Start of Block

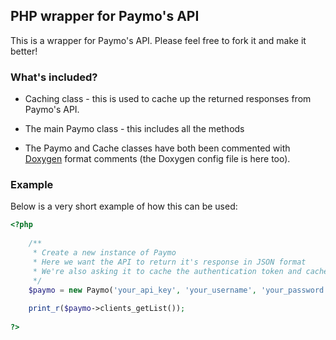 ## PHP wrapper for Paymo's API

This is a wrapper for Paymo's API. Please feel free to fork it and make it better!

### What's included?

- Caching class - this is used to cache up the returned responses from Paymo's API.

- The main Paymo class - this includes all the methods 

- The Paymo and Cache classes have both been commented with [Doxygen](http://www.stack.nl/~dimitri/doxygen/) format comments (the Doxygen config file is here too).

### Example

Below is a very short example of how this can be used:

```php
<?php
	
	/**
	 * Create a new instance of Paymo
	 * Here we want the API to return it's response in JSON format
	 * We're also asking it to cache the authentication token and cache the API response
	 */ 
	$paymo = new Paymo('your_api_key', 'your_username', 'your_password', true, true, 'json');
	
	print_r($paymo->clients_getList());
	
?>
```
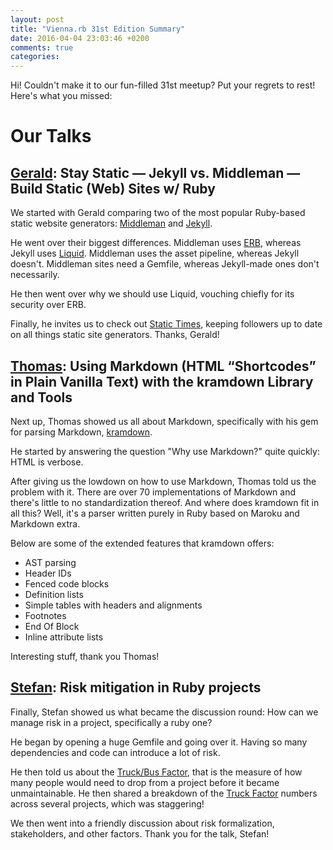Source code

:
 ```yaml
---
layout: post
title: "Vienna.rb 31st Edition Summary"
date: 2016-04-04 23:03:46 +0200
comments: true
categories: 
---
```

Hi! Couldn't make it to our fun-filled 31st meetup? Put your regrets to rest! Here's what you missed:

# Our Talks

## [Gerald](https://twitter.com/viennahtml): Stay Static — Jekyll vs. Middleman — Build Static (Web) Sites w/ Ruby

We started with Gerald comparing two of the most popular Ruby-based static website generators: [Middleman](https://middlemanapp.com/) and [Jekyll](https://jekyllrb.com/).

He went over their biggest differences. Middleman uses [ERB](http://ruby-doc.org/stdlib-2.3.0/libdoc/erb/rdoc/ERB.html), whereas Jekyll uses [Liquid](https://jekyllrb.com/docs/templates/). Middleman uses the asset pipeline, whereas Jekyll doesn't. Middleman sites need a Gemfile, whereas Jekyll-made ones don't necessarily.

He then went over why we should use Liquid, vouching chiefly for its security over ERB.

Finally, he invites us to check out [Static Times](https://twitter.com/statictimes), keeping followers up to date on all things static site generators. Thanks, Gerald!

## [Thomas](https://twitter.com/_gettalong): Using Markdown (HTML “Shortcodes” in Plain Vanilla Text) with the kramdown Library and Tools 

Next up, Thomas showed us all about Markdown, specifically with his gem for parsing Markdown, [kramdown](http://kramdown.gettalong.org/).

He started by answering the question "Why use Markdown?" quite quickly: HTML is verbose.

After giving us the lowdown on how to use Markdown, Thomas told us the problem with it. There are over 70 implementations of Markdown and there's little to no standardization thereof. And where does kramdown fit in all this? Well, it's a parser written purely in Ruby based on Maroku and Markdown extra. 

Below are some of the extended features that kramdown offers:
- AST parsing
- Header IDs
- Fenced code blocks
- Definition lists
- Simple tables with headers and alignments
- Footnotes
- End Of Block
- Inline attribute lists

Interesting stuff, thank you Thomas!

## [Stefan](https://twitter.com/informatom): Risk mitigation in Ruby projects

Finally, Stefan showed us what became the discussion round: How can we manage risk in a project, specifically a ruby one?

He began by opening a huge Gemfile and going over it. Having so many dependencies and code can introduce a lot of risk.

He then told us about the [Truck/Bus Factor](https://en.wikipedia.org/wiki/Bus_factor), that is the measure of how many people would need to drop from a project before it became unmaintainable. He then shared a breakdown of the [Truck Factor](http://mtov.github.io/Truck-Factor/) numbers across several projects, which was staggering!

We then went into a friendly discussion about risk formalization, stakeholders, and other factors. Thank you for the talk, Stefan!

End of Block

#### Exercise objective
Wherever the string "true" appears in the entries above, return the line it appears on.

#### Result of this exercise
	$paymo = new Paymo('your_api_key', 'your_username', 'your_password', true, true, 'json');
comments: true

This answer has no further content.